(THE PROBLEM) A word-for-word transcription of every record is needed.

(RECORDS FOR PROCESSING)
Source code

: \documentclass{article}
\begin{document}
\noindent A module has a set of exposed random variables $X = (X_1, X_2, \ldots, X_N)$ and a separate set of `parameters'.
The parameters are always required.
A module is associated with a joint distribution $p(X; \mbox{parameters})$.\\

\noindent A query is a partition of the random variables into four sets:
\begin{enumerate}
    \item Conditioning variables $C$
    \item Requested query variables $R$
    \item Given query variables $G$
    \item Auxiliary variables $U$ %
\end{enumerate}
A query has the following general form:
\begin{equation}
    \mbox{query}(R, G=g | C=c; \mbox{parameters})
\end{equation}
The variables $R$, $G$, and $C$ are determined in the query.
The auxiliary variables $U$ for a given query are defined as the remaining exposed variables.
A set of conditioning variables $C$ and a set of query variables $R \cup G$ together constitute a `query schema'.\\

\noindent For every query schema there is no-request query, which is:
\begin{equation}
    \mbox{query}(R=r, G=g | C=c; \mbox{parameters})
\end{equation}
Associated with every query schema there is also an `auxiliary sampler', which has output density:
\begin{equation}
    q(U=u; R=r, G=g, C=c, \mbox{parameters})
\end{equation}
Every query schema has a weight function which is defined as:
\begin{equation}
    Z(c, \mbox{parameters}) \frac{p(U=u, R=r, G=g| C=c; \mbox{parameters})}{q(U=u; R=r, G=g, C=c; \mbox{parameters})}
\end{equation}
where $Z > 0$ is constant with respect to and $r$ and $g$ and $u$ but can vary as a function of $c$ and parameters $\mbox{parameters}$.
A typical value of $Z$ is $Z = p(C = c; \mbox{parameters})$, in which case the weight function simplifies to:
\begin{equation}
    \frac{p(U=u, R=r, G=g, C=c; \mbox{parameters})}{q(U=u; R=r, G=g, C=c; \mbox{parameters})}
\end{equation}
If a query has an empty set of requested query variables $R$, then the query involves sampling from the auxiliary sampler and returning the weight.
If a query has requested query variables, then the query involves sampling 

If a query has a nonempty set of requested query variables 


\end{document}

(SOLUTION TO THIS EXERCISE)
Source code

: \documentclass{article}
\begin{document}
\noindent A module has a set of exposed random variables $X = (X_1, X_2, \ldots, X_N)$ and a separate set of `parameters'.
The parameters are always required.
A module is associated with a joint distribution $p(X; \mbox{parameters})$.\\

\noindent A query is a partition of the random variables into four sets:
\begin{enumerate}
    \item Conditioning variables $C$
    \item Requested query variables $R$
    \item Given query variables $G$
    \item Auxiliary variables $U$ %
\end{enumerate}
A query has the following general form:
\begin{equation}
    \mbox{query}(R, G=g | C=c; \mbox{parameters})
\end{equation}
The variables $R$, $G$, and $C$ are determined in the query.
The auxiliary variables $U$ for a given query are defined as the remaining exposed variables.
A set of conditioning variables $C$ and a set of query variables $R \cup G$ together constitute a `query schema'.\\

\noindent For every query schema there is no-request query, which is:
\begin{equation}
    \mbox{query}(R=r, G=g | C=c; \mbox{parameters})
\end{equation}
Associated with every query schema there is also an `auxiliary sampler', which has output density:
\begin{equation}
    q(U=u; R=r, G=g, C=c, \mbox{parameters})
\end{equation}
Every query schema has a weight function which is defined as:
\begin{equation}
    Z(c, \mbox{parameters}) \frac{p(U=u, R=r, G=g| C=c; \mbox{parameters})}{q(U=u; R=r, G=g, C=c; \mbox{parameters})}
\end{equation}
where $Z > 0$ is constant with respect to and $r$ and $g$ and $u$ but can vary as a function of $c$ and parameters $\mbox{parameters}$.
A typical value of $Z$ is $Z = p(C = c; \mbox{parameters})$, in which case the weight function simplifies to:
\begin{equation}
    \frac{p(U=u, R=r, G=g, C=c; \mbox{parameters})}{q(U=u; R=r, G=g, C=c; \mbox{parameters})}
\end{equation}
If a query has an empty set of requested query variables $R$, then the query involves sampling from the auxiliary sampler and returning the weight.
If a query has requested query variables, then the query involves sampling 

If a query has a nonempty set of requested query variables 


\end{document}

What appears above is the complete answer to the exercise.